Using a Bluetooth Keyboard
As mentioned above, you can use a Bluetooth keyboard paired with your iPad to create and edit documents in Office for iPad. Keep in mind, however, that you will not be using your doubtless well-practiced Office for Windows keyboard shortcuts for Word. Instead you will use a mix of Office for Word, Excel, and PowerPoint shortcuts and the standard, iOS VoiceOver keyboard shortcuts.
Mac users will be familiar with pressing Control + Option + M (usually abbreviated VO-m) to move to the menu bar. I did find another way, however. The VO + I Item Chooser called up a list of all command tabs, the displayed toolbar, and the open document itself. This made it considerably easier to locate and open command tabs and settings using a keyboard instead of touch.
During my testing I discovered that some of the Office shortcut keys worked, others did not. Pressing Command + Up Arrow, for example, is supposed to move you to the top of a Word document. This did not work with VoiceOver turned on, but when I turned VoiceOver off briefly and issued the command, it worked fine. Pressing Control + B for bold or Control + U for underline also worked as advertised. However there is no audible alert that bold or underline is toggled on or off, and even using a keyboard there is no way to have VoiceOver announce attribute changes.
In Excel I was still not able to create or edit a spreadsheet with a Bluetooth keyboard. Using a keyboard with the Quick Nav rotor set to vertical navigation, whenever I moved up to the top and pressed the Up Arrow again instead of scrolling the sheet, I was tossed out of the editing window and into the app controls.
Final Thoughts
Microsoft acknowledges that Office for iPad is not yet fully accessible. I find this both disappointing and discouraging, especially considering the length of time this product has been under development. From what I have read, the code base for the iPad suite is the same one that will be used for the Office for Mac suite, which is due to be released later this year.
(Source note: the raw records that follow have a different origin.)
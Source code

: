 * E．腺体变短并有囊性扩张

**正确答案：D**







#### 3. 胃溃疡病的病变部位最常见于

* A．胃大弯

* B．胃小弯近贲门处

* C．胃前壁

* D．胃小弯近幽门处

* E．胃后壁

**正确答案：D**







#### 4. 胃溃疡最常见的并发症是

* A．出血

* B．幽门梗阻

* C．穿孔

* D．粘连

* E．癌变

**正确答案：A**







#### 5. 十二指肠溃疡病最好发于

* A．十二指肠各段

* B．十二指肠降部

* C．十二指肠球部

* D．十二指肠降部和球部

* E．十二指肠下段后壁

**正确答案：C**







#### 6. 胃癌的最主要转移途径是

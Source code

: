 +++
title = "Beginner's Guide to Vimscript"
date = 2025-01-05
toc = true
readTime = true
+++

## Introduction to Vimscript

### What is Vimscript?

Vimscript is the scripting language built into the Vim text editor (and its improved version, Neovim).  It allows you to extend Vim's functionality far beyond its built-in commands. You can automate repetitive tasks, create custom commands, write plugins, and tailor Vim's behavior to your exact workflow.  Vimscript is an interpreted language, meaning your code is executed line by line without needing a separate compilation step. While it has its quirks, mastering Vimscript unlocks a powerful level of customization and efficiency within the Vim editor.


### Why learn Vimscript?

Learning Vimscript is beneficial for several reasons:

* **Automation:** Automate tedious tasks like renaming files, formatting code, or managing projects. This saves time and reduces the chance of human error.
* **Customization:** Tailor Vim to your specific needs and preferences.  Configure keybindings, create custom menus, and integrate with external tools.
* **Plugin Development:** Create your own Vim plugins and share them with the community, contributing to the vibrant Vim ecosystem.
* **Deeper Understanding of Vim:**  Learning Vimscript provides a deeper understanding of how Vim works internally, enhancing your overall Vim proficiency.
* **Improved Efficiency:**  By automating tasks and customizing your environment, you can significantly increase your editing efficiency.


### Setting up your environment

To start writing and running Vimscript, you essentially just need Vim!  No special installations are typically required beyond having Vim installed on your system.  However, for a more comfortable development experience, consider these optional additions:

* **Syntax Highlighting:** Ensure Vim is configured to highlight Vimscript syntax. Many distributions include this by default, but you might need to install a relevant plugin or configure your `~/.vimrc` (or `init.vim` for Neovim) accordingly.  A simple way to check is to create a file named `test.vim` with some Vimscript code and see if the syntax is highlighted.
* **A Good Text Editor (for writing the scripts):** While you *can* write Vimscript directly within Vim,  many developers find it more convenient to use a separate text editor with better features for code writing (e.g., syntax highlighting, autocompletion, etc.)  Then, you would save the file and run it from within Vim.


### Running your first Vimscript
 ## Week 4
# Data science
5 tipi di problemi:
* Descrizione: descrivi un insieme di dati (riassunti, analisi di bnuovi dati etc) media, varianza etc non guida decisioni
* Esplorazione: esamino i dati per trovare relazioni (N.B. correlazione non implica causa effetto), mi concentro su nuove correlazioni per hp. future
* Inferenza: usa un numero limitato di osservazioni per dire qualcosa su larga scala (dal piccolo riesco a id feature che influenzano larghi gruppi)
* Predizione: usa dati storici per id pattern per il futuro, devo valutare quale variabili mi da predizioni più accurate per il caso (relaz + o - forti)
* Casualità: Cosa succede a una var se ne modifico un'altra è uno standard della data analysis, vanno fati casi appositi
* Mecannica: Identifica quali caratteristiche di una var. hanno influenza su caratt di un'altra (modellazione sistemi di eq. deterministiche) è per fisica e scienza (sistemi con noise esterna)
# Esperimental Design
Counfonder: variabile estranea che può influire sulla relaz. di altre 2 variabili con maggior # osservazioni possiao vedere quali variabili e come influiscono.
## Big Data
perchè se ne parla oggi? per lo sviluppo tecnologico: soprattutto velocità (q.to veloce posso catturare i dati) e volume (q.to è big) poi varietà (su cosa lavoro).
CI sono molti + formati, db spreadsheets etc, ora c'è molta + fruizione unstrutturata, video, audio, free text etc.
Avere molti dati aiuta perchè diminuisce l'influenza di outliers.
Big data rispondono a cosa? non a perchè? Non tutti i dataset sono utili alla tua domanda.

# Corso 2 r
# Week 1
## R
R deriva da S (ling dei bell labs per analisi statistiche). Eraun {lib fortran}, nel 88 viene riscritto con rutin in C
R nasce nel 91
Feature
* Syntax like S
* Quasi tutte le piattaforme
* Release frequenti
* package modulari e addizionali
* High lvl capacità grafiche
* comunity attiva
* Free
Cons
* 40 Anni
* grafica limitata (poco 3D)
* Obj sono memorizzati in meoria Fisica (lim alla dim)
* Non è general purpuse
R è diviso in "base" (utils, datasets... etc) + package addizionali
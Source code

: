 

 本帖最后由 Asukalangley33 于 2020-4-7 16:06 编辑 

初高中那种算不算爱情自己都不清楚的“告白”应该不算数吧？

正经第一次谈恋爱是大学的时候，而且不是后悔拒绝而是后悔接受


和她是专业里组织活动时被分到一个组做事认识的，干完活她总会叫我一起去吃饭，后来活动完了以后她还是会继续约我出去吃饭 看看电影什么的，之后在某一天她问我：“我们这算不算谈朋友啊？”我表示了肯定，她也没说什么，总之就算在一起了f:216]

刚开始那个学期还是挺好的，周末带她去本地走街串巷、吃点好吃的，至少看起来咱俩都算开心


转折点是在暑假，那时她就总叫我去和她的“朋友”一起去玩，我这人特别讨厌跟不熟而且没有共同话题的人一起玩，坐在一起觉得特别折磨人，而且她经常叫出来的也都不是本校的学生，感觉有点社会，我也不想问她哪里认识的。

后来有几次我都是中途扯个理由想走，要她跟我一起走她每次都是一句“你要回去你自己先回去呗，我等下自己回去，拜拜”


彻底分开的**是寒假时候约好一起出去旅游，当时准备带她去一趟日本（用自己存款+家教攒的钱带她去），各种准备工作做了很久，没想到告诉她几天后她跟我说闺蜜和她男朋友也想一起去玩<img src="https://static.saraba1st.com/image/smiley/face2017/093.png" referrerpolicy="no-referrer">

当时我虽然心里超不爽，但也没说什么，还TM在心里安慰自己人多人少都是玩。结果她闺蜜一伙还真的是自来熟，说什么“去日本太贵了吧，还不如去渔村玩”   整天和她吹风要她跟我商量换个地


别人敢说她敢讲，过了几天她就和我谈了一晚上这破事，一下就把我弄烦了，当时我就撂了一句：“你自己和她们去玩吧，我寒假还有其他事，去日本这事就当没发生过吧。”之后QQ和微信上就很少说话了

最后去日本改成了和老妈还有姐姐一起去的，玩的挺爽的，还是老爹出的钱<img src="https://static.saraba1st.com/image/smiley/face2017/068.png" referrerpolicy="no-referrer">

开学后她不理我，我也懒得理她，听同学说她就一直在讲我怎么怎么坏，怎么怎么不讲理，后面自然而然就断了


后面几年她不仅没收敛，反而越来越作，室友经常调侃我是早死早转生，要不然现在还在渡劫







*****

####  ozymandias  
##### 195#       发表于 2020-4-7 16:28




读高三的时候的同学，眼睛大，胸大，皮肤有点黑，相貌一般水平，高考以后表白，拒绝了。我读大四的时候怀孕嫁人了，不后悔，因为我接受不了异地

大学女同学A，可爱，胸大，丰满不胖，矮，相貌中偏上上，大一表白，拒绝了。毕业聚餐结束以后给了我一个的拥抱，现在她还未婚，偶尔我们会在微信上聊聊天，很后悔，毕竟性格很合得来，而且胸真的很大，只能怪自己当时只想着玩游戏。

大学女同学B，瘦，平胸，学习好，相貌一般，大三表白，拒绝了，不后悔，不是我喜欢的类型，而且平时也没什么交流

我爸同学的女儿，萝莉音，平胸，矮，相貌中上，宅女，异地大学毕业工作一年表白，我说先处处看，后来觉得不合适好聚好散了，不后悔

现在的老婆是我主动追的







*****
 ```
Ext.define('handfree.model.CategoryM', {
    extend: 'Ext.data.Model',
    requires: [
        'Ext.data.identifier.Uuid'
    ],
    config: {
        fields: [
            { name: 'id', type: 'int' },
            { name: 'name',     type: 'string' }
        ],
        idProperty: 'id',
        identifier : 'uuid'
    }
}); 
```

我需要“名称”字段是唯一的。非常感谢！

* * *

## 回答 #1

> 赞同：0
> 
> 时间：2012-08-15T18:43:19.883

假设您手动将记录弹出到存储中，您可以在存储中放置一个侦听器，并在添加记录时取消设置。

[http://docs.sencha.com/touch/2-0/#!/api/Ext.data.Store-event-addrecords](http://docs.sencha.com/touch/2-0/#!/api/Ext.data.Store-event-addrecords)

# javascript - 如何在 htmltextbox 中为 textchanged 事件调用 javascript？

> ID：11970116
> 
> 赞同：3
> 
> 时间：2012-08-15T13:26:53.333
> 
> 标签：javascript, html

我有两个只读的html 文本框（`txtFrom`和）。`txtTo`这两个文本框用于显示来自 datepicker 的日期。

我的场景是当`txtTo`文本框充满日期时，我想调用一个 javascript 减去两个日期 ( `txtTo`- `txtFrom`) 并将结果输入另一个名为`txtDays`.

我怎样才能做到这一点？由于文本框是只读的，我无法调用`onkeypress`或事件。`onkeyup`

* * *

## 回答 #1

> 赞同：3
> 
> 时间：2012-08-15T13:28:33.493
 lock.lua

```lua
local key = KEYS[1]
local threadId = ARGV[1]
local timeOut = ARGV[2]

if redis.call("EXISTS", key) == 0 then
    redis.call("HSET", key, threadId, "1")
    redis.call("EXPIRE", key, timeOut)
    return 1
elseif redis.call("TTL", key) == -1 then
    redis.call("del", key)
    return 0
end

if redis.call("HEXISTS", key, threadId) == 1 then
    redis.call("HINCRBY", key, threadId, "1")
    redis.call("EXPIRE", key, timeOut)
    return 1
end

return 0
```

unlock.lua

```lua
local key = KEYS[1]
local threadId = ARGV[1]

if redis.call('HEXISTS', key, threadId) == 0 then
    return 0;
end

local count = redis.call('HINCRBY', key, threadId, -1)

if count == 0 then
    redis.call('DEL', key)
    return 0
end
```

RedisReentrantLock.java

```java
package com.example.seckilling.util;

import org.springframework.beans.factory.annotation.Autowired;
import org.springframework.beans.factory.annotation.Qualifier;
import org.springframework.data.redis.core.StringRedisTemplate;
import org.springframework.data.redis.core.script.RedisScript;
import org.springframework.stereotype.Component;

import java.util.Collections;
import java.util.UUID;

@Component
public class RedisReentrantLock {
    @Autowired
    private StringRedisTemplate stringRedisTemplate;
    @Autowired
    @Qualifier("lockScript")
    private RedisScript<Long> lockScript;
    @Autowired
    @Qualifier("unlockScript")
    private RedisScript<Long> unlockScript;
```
Hopefully, the Mac suite will be much more VoiceOver accessible from the start.
The Office iPad apps are free, so it won't hurt to install one or more of them so you can follow along as Microsoft attempts to improve accessibility. To get the full use of the suite, however, you will need an Office 365 subscription. For sighted users, the ability to open, create, and edit Office documents on the go is a strong enticement to purchase a subscription. For the sight-impaired community, however, the enticement is simply not yet there.